Stored data —
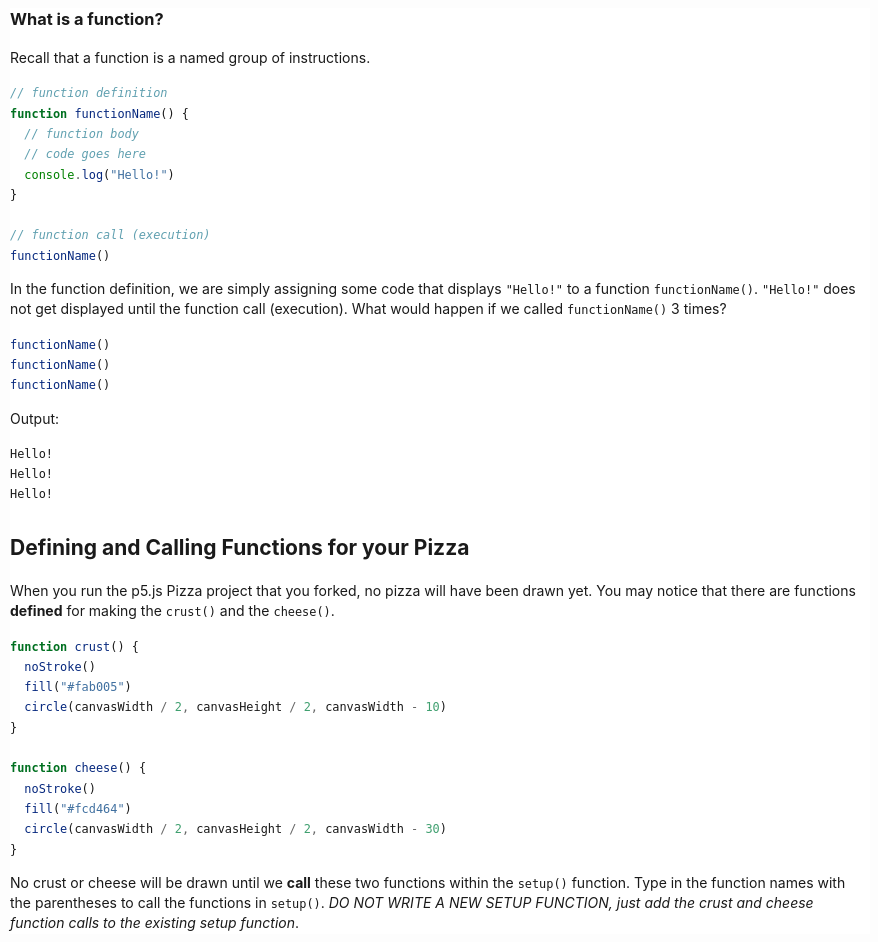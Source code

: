 ### What is a function?

Recall that a function is a named group of instructions.

```javascript
// function definition
function functionName() {
  // function body
  // code goes here
  console.log("Hello!")
}

// function call (execution)
functionName()
```

In the function definition, we are simply assigning some code that displays `"Hello!"` to a function `functionName()`. `"Hello!"` does not get displayed until the function call (execution). What would happen if we called `functionName()` 3 times?

```javascript
functionName()
functionName()
functionName()
```

Output:

```
Hello!
Hello!
Hello!
```

## Defining and Calling Functions for your Pizza

When you run the p5.js Pizza project that you forked, no pizza will have been drawn yet. You may notice that there are functions **defined** for making the `crust()` and the `cheese()`.

```javascript
function crust() {
  noStroke()
  fill("#fab005")
  circle(canvasWidth / 2, canvasHeight / 2, canvasWidth - 10)
}

function cheese() {
  noStroke()
  fill("#fcd464")
  circle(canvasWidth / 2, canvasHeight / 2, canvasWidth - 30)
}
```

No crust or cheese will be drawn until we **call** these two functions within the `setup()` function. Type in the function names with the parentheses to call the functions in `setup()`. _DO NOT WRITE A NEW SETUP FUNCTION, just add the crust and cheese function calls to the existing setup function_.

What to work on — Repeat each entry exactly. Pictures do not belong in the copy.

Exercise answer —
Source code

: ### What is a function?

Recall that a function is a named group of instructions.

```javascript
// function definition
function functionName() {
  // function body
  // code goes here
  console.log("Hello!")
}

// function call (execution)
functionName()
```

In the function definition, we are simply assigning some code that displays `"Hello!"` to a function `functionName()`. `"Hello!"` does not get displayed until the function call (execution). What would happen if we called `functionName()` 3 times?

```javascript
functionName()
functionName()
functionName()
```

Output:

```
Hello!
Hello!
Hello!
```

## Defining and Calling Functions for your Pizza

When you run the p5.js Pizza project that you forked, no pizza will have been drawn yet. You may notice that there are functions **defined** for making the `crust()` and the `cheese()`.

```javascript
function crust() {
  noStroke()
  fill("#fab005")
  circle(canvasWidth / 2, canvasHeight / 2, canvasWidth - 10)
}

function cheese() {
  noStroke()
  fill("#fcd464")
  circle(canvasWidth / 2, canvasHeight / 2, canvasWidth - 30)
}
```

No crust or cheese will be drawn until we **call** these two functions within the `setup()` function. Type in the function names with the parentheses to call the functions in `setup()`. _DO NOT WRITE A NEW SETUP FUNCTION, just add the crust and cheese function calls to the existing setup function_.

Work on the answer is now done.